Marriage Story is Noah Baumbach’s masterpiece, a tragicomedy of human relationships that gets everything right. Anchored by pitch perfect performances from Scarlett Johansson and Adam Driver, this forensic study of a certain kind of divorce elegantly, faultlessly rides the bittersweet path: every scene, and practically every moment, is simultaneously deeply sad and very funny. That’s not just skilled filmmaking, it’s a kind of alchemy.
The stakes are high but accessible: there is a child, Henry, who is about six years old; the splitting couple each have work on either side of the United States (he in NYC, she in LA); both want Henry to live on their coast. Without money and property being foregrounded, the story remains deeply human and humane: Baumbach shows deep empathic compassion for both his leads, and for us as an audience. We are not forced to pick sides.
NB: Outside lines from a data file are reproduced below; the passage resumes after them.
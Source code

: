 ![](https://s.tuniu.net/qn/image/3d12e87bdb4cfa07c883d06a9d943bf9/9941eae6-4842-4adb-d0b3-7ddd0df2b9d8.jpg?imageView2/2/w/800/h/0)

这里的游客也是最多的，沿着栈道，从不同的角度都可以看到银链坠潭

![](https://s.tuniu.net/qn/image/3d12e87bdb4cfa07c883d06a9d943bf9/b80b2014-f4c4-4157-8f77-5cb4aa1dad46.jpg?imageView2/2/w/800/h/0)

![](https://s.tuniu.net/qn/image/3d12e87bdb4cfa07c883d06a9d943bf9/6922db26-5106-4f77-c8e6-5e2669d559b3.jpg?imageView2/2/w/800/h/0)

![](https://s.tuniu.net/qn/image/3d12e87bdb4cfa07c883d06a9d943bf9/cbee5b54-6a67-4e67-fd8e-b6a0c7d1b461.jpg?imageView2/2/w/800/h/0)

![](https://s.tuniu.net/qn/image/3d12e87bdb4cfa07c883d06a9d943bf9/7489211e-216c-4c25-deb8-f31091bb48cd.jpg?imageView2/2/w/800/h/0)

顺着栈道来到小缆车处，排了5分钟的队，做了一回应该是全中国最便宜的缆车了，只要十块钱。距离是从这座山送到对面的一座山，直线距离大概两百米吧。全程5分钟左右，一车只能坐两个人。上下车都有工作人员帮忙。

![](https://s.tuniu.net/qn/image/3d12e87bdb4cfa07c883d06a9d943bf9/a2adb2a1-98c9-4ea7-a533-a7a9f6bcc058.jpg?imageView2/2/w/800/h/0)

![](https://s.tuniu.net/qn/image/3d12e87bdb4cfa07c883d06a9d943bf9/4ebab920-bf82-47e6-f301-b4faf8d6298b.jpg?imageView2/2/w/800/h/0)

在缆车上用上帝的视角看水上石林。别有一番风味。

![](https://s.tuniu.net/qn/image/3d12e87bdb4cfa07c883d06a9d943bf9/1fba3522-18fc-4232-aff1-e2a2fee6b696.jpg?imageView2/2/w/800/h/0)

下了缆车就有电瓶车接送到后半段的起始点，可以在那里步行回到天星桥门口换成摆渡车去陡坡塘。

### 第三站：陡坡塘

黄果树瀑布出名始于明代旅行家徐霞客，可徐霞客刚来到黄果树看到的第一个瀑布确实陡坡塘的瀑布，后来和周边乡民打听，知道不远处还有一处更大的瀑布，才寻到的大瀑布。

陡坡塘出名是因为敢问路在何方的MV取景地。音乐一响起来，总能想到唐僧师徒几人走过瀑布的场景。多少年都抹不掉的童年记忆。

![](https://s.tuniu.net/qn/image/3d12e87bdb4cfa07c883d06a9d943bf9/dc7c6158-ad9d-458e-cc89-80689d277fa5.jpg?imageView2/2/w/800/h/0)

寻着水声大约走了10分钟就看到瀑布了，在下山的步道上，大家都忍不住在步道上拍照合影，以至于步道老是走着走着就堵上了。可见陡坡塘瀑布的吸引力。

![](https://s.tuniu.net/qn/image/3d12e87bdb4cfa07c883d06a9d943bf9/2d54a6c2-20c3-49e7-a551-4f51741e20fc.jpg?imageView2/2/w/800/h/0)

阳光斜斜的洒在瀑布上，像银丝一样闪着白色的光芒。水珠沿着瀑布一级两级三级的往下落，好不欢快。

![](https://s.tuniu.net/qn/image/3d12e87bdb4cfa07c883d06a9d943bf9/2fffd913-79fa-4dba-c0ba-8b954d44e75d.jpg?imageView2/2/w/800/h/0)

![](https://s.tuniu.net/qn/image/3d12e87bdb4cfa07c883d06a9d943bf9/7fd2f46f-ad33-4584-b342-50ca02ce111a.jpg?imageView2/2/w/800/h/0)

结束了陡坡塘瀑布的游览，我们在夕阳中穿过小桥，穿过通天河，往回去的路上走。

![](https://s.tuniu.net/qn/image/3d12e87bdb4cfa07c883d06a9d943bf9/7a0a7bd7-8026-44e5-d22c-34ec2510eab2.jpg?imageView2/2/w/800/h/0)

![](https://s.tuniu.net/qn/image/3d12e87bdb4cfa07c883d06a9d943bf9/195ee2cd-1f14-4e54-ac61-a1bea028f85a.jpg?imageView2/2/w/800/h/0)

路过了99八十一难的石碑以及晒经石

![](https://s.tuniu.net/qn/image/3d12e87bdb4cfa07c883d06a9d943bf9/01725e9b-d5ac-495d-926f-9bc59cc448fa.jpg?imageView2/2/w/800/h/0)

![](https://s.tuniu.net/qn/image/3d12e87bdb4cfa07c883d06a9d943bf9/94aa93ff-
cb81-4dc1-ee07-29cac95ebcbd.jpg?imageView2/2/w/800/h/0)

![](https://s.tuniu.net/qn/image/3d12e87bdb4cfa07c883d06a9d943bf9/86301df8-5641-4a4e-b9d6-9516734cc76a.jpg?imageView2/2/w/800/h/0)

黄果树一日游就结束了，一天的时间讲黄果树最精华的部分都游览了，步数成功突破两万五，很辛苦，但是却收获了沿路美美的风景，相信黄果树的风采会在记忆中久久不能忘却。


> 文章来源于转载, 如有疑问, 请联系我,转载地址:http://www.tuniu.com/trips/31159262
Their professional world – of the grant-subsidised NYC theatre and uncertainties but big bucks of series TV – is rarefied and simply rare, but Baumbach’s script and direction is so incredibly specific, so full of rich and precisely observed detail, that the whole is entirely relatable; that old adage, find the universal in the specific, is entirely and successfully at play here.
If there is a villain, it’s lawyers and a legal system that reflects the misnomer of the “United” States: California and New York have rival systems, and god forbid you break up in both of them simultaneously.
The deep bench of supporting actors do superb work: Laura Dern, Ray Liotta and Alan Alda as the attorneys, Julie Hagerty and Merritt Wever as Johansson’s family, Wallace Shawn as a workmate and Azhy Robertson as Henry. Driver and Johansson deliver career-bests and will both be nominated for Oscars. Driver may win.
This may be the best film of 2019. It’s right up there. Unmissable.